Thursday, August 10, 2017

2017 Willow Creek GLS--Bryan Stevenson--Leading Through the Uncomfortable


(Here at the Willow Creek GLS trying to learn about leadership for our Operation Christmas Child team.)

It is a great honor to be here.  I am a lawyer and I’ve spent my career trying to increase the justice quotient in our country.  In 1972 we had 300,000 people in prison and now have 3.2 million – highest percentage of incarceration in the world.  Percentage of women going to prison has increased _____ in the last 20 years. 

1 in 3 black babies now born are expected to be in prison in their lifetime.  How do we create justice in this setting?

1)   I believe to be an effective leader we have to get proximate to the people who are suffering.  We can’t be effective leaders from a distance.  Many politicians are too far removed from the suffering.  I am persuaded most of us are taught to stay away from “bad parts” of town.  We have to be willing to get closer so we can begin to understand what it means to lead.  I grew up in a family with a classic family matriarch grandmother.  She was the daughter of a slave.  When I was 9 or 10 she’d hug me so tight I thought she was trying to hurt me and she’d ask me later if I could still feel her hugging me.  As she was dying I was holding her hand and she squeezed my hand and asked, “Do you still feel me hugging you?  I’m always going to be hugging you.”  Leadership requires the people we are serving to believe we are with them.  I grew up in a community where only white kids could go to public schools.  I went to ‘colored school’.  I graduated from high school and then got to go to college at Eastern University.  I was captivated by the experience.  I began to think I would spend my whole life in college.  That’s how I ended up in law school at Harvard.  Soon I was deeply disillusioned because no one was talking about social justice.  Then I took a course that required me to provide legal services to people on death row. In proximity with them I began to work with people who were victims of injustice.  I learned some things.  I worked with a 14 year old boy whose mother’s boyfriend was violent.  One day the boyfriend called the boy’s mother in the kitchen and hit her in the face and she fell and hit her head and became unconscious.  After 10 minutes the boy thought she was dead.  The boyfriend fell asleep and the boy got a gun and pointed at the man in his sleep then ended up accidentally pulling the trigger and killing the boyfriend.  That boyfriend was a deputy sheriff so the boy had to stand trial as an adult.  When I went to interview him and finally got his trust he told me what happened to him in the jail and how he was hurt and raped.  That little boy didn’t want me to leave him.  We’ve gotten distanced from the people in our communities and leadership requires we not run away from the problems.  There is power in proximity.

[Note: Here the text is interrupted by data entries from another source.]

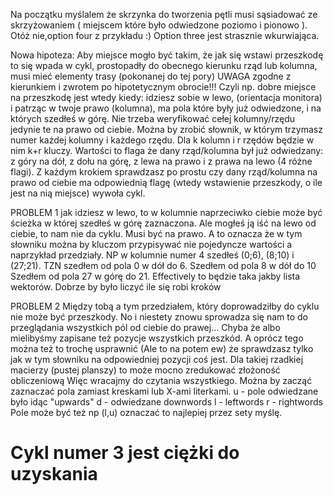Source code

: Na początku myślalem że skrzynka do tworzenia pętli
musi sąsiadować ze skrzyżowaniem (
miejscem które było odwiedzone poziomo i pionowo
).
Otóż nie,option four z przykładu :) 
Option three jest strasznie wkurwiająca.

Nowa hipoteza:
Aby miejsce mogło być takim, że jak się wstawi
przeszkodę to się wpada w cykl, prostopadły do obecnego
kierunku rząd lub kolumna, musi mieć elementy
trasy (pokonanej do tej pory)
UWAGA zgodne z kierunkiem i zwrotem po 
hipotetycznym obrocie!!!
Czyli np. dobre miejsce na przeszkodę jest wtedy kiedy:
idziesz sobie w lewo, (orientacja monitora)
i patrząc w twoje prawo (kolumna), ma pola
które były już odwiedzone, i na których
szedłeś w górę.
Nie trzeba weryfikować cełej kolumny/rzędu
jedynie te na prawo od ciebie.
Można by zrobić słownik, w którym trzymasz numer każdej kolumny i każdego rzędu.
Dla k kolumn i r rzędów będzie w nim k+r kluczy.
Wartości to flaga że dany rząd/kolumna był już odwiedzany:
z góry na dół, z dołu na górę, z lewa na prawo 
i z prawa na lewo (4 różne flagi).
Z każdym krokiem sprawdzasz po prostu czy dany
rząd/kolumna na prawo od ciebie ma 
odpowiednią flagę (wtedy wstawienie przeszkody,
o ile jest na nią miejsce) wywoła cykl.

PROBLEM 1
jak idziesz w lewo, to w kolumnie naprzeciwko ciebie
może być ścieżka w której szedłeś w górę zaznaczona.
Ale mogłeś ją iść na lewo od ciebie, to nam nie da cyklu.
Musi być na prawo.
A to oznacza że w tym słowniku można by kluczom
przypisywać nie pojedyncze wartości a naprzykład
przedziały.
NP w kolumnie numer 4 szedłeś (0;6), (8;10)
i (27;21).
TZN szedłem od pola 0 w dół do 6.
Szedłem od pola 8 w dół do 10
Szedłem od pola 27 w górę do 21.
Effectively to będzie taka jakby lista wektorów.
Dobrze by było liczyć ile się robi kroków

PROBLEM 2
Między tobą a tym przedziałem, 
który doprowadziłby do cyklu nie może być
przeszkody. No i niestety znowu sprowadza się
nam to do przeglądania wszystkich pól od ciebie
do prawej... Chyba że albo mielibyśmy zapisane
też pozycje wszystkich przeszkód.
A oprócz tego można też to trochę usprawnić
(Ale to na potem ew)
że sprawdzasz tylko jak w tym słowniku na 
odpowiedniej pozycji coś jest.
Dla takiej rzadkiej macierzy (pustej planszy)
to może mocno zredukować złożoność obliczeniową
Więc wracajmy do czytania wszystkiego.
Można by zacząć zaznaczać pola zamiast kreskami lub
X-ami literkami.
u - pole odwiedzane było idąc "upwards"
d - odwiedzane downwords
l - leftwords
r - rightwords
Pole może być też np (l,u) oznaczać to najlepiej przez
sety myślę.

# Cykl numer 3 jest ciężki do uzyskania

2)   We have to change the narrative in the problems we address.  We have  treated addicts as criminals because we are driven by fear and anger that are the basic elements of injustice.  We are burdened by our history of inequality.  We use the narrative of racial difference to justify inequality.  We got the court to say African-Americans were 3/5 human.  Slavery didn’t end in 1865 it just evolved.  Black people fled the south and a terrorism they experienced. The geography of America was shaped by terrorism and blacks had to flee to the north.  If you go to South Africa you are confronted by the legacy of Apartheid.  In America we don’t talk about slavery and we have to change that—not to punish our country but to liberate it. 

3)   We have to stay hopeful.  Hopefulness is essential for effective leadership. We will be confronted by things that challenge our hope.  You’re either hopeful or you’re part of the problem.  I live in Montgomery, AL and get provoked when people romanticize our history.  Johnny Carr was the architect of the Montgomery Bus Boycott.  She told me, "When I call you up and ask you to speak you will say, 'Yes, Ma'am.'”  One day she said Rosa Parks was coming to town and she asked me to come over and listen.  They were talking not about what they had done but about what they were going to do.  Rosa Parks asked me about the Equal Justice Initiative and when I finished she said, “That’s gonna make you tired, tired, tired and that’s why you’ve gotta be brave, brave, brave.” 

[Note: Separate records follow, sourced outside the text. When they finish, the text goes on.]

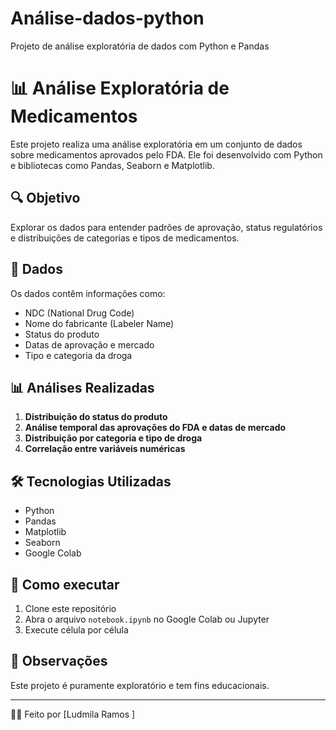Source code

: # Análise-dados-python
Projeto de análise exploratória de dados com Python e Pandas
# 📊 Análise Exploratória de Medicamentos

Este projeto realiza uma análise exploratória em um conjunto de dados sobre medicamentos aprovados pelo FDA. Ele foi desenvolvido com Python e bibliotecas como Pandas, Seaborn e Matplotlib.

## 🔍 Objetivo

Explorar os dados para entender padrões de aprovação, status regulatórios e distribuições de categorias e tipos de medicamentos.

## 📁 Dados

Os dados contêm informações como:
- NDC (National Drug Code)
- Nome do fabricante (Labeler Name)
- Status do produto
- Datas de aprovação e mercado
- Tipo e categoria da droga

## 📊 Análises Realizadas

1. **Distribuição do status do produto**
2. **Análise temporal das aprovações do FDA e datas de mercado**
3. **Distribuição por categoria e tipo de droga**
4. **Correlação entre variáveis numéricas**

## 🛠 Tecnologias Utilizadas

- Python
- Pandas
- Matplotlib
- Seaborn
- Google Colab

## 🚀 Como executar

1. Clone este repositório
2. Abra o arquivo `notebook.ipynb` no Google Colab ou Jupyter
3. Execute célula por célula

## 📎 Observações

Este projeto é puramente exploratório e tem fins educacionais.

---

👩‍💻 Feito por [Ludmila Ramos ]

4)   We have to be willing to do uncomfortable things.  Because we’re human we’re programmed to be comfortable and have to choose to do the uncomfortable.  Effective leadership only happens when great leaders do uncomfortable things.  I’ve had the privilege of winning freedom for clients but I’ve also had difficult moments.  I got involved in the case of a man who was facing execution in 30 days but was intellectually disabled.  On the day he was scheduled to be executed I was pacing and an hour before the execution I found my motion for a stay of execution was denied.  I had to tell the client and he began to cry and then to sob.  He said he wanted to tell me something important but he stuttered and couldn’t get out the words. Tears were running down my face. Finally he thanked me for representing him and told me he loved me.  I started to think I couldn’t do this anymore.  It was too hard.  But then I realized I do what I do because I am broken too.  The broken  understand the quality of mercy and redemption.  In brokenness we begin to transcend and to lead.  If someone kills someone they’re not just a killer; we have to understand what they are. 

The opposite of poverty is justice.  Sometimes as leaders we’re distracted by the shiny things but it’s about how we treat the poor and neglected.  Effective leadership has a different metric system.  Your income isn’t a measure of your capacity to lead.

An old man looked at me and said, “Do you know what you’re doing?  You’re beating the drum for justice.”  He pulled me into his wheelchair and showed me the scars he got from trying to register people to vote.  “Got my bruise in Birmingham trying to register people to vote.  These aren’t my scars, cuts, or bruises.  These are my medals of honor." 

If we get proximate and change these narratives we will honor what it means to be a good leader.